Supplied information below:

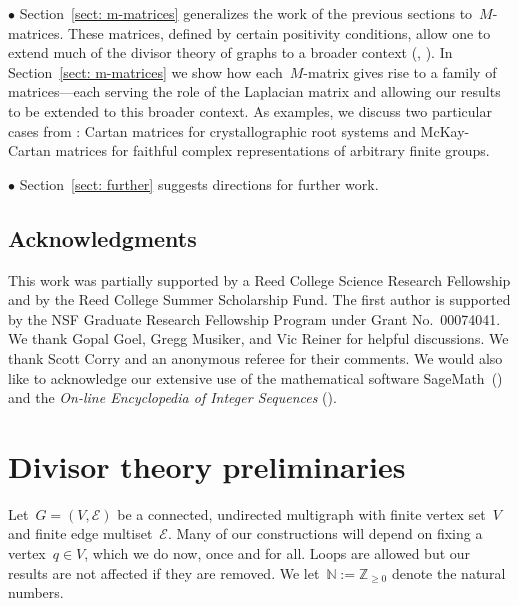 \documentclass{amsart}
\newcommand{\Z}{\mathbb{Z}}
\newcommand{\N}{\mathbb{N}}
\begin{document}
\noindent$\bullet$ Section~\ref{sect: m-matrices} generalizes the work of the
previous sections to~$M$-matrices.   These matrices, defined by certain
positivity conditions, allow one to extend much of the divisor theory of
graphs to a broader context (\cite{Gabrielov}, \cite{Guzman}).  In
Section~\ref{sect: m-matrices} we show how each~$M$-matrix gives rise to a
family of matrices---each serving the role of the Laplacian matrix and allowing our
results to be extended to this broader context.  As examples, we discuss two
particular cases from \cite{BKR}: Cartan matrices for crystallographic root
systems and McKay-Cartan matrices for faithful complex representations of
arbitrary finite groups.  
\smallskip

\noindent$\bullet$ Section~\ref{sect: further} suggests directions for further
work.


\subsection*{Acknowledgments} This work
was partially supported by a Reed College Science Research Fellowship and by the
Reed College Summer Scholarship Fund. The first author is supported by the NSF
Graduate Research Fellowship Program under Grant No.~00074041.  We thank Gopal
Goel, Gregg Musiker, and Vic Reiner for helpful discussions.  We thank Scott
Corry and an anonymous referee for their
comments.  We would also like to acknowledge our extensive use of the
mathematical software SageMath~(\cite{Sage}) and the {\em On-line Encyclopedia
of Integer Sequences} (\cite{oeis}).

\section{Divisor theory preliminaries}\label{sect: prelims}  

Let~$G=(V,\mathcal{E})$ be a connected, undirected multigraph with finite vertex
set~$V$ and finite edge multiset~$\mathcal{E}$.   Many of our constructions will
depend on fixing a vertex~$q\in V$, which we do now, once and for all.  Loops
are allowed but our results are not affected if they are removed.  We
let~$\N:=\Z_{\geq0}$ denote the natural numbers.
\end{document}
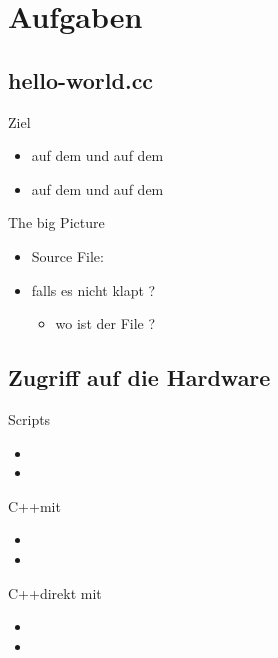 \section{Aufgaben}

\subsection{hello-world.cc}
\begin{frame}{Ziel}
 \begin{itemize}
  \item {} auf dem \host und auf dem \targetS
  \item {} auf dem \host und auf dem \targetS
 \end{itemize}
\end{frame}


\begin{frame}{The big Picture}
 \begin{itemize}
  \item Source File: 
  \item falls es nicht klapt ?
  \begin{itemize}
   \item wo ist der File ?
  \end{itemize}
 \end{itemize}
\end{frame}

\subsection{Zugriff auf die Hardware}
\begin{frame}{Scripts}
 \begin{itemize}
  \item {}
  \item {}
 \end{itemize}
\end{frame}

\begin{frame}{C++}{mit }
 \begin{itemize}
  \item {}
  \item {}
 \end{itemize}
\end{frame}

\begin{frame}{C++}{direkt mit }
 \begin{itemize}
  \item {}
  \item {}
 \end{itemize}
\end{frame}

End of Supplied information.

:: What is needed ::
An exact copy of the data above is required, printed without its pictures.

:: Output of the exercise ::
 \documentclass{amsart}
\newcommand{\Z}{\mathbb{Z}}
\newcommand{\N}{\mathbb{N}}
\begin{document}
\noindent$\bullet$ Section~\ref{sect: m-matrices} generalizes the work of the
previous sections to~$M$-matrices.   These matrices, defined by certain
positivity conditions, allow one to extend much of the divisor theory of
graphs to a broader context (\cite{Gabrielov}, \cite{Guzman}).  In
Section~\ref{sect: m-matrices} we show how each~$M$-matrix gives rise to a
family of matrices---each serving the role of the Laplacian matrix and allowing our
results to be extended to this broader context.  As examples, we discuss two
particular cases from \cite{BKR}: Cartan matrices for crystallographic root
systems and McKay-Cartan matrices for faithful complex representations of
arbitrary finite groups.  
\smallskip

\noindent$\bullet$ Section~\ref{sect: further} suggests directions for further
work.


\subsection*{Acknowledgments} This work
was partially supported by a Reed College Science Research Fellowship and by the
Reed College Summer Scholarship Fund. The first author is supported by the NSF
Graduate Research Fellowship Program under Grant No.~00074041.  We thank Gopal
Goel, Gregg Musiker, and Vic Reiner for helpful discussions.  We thank Scott
Corry and an anonymous referee for their
comments.  We would also like to acknowledge our extensive use of the
mathematical software SageMath~(\cite{Sage}) and the {\em On-line Encyclopedia
of Integer Sequences} (\cite{oeis}).

\section{Divisor theory preliminaries}\label{sect: prelims}  

Let~$G=(V,\mathcal{E})$ be a connected, undirected multigraph with finite vertex
set~$V$ and finite edge multiset~$\mathcal{E}$.   Many of our constructions will
depend on fixing a vertex~$q\in V$, which we do now, once and for all.  Loops
are allowed but our results are not affected if they are removed.  We
let~$\N:=\Z_{\geq0}$ denote the natural numbers.
\end{document}
 \section{Aufgaben}

\subsection{hello-world.cc}
\begin{frame}{Ziel}
 \begin{itemize}
  \item {} auf dem \host und auf dem \targetS
  \item {} auf dem \host und auf dem \targetS
 \end{itemize}
\end{frame}


\begin{frame}{The big Picture}
 \begin{itemize}
  \item Source File: 
  \item falls es nicht klapt ?
  \begin{itemize}
   \item wo ist der File ?
  \end{itemize}
 \end{itemize}
\end{frame}

\subsection{Zugriff auf die Hardware}
\begin{frame}{Scripts}
 \begin{itemize}
  \item {}
  \item {}
 \end{itemize}
\end{frame}

\begin{frame}{C++}{mit }
 \begin{itemize}
  \item {}
  \item {}
 \end{itemize}
\end{frame}

\begin{frame}{C++}{direkt mit }
 \begin{itemize}
  \item {}
  \item {}
 \end{itemize}
\end{frame}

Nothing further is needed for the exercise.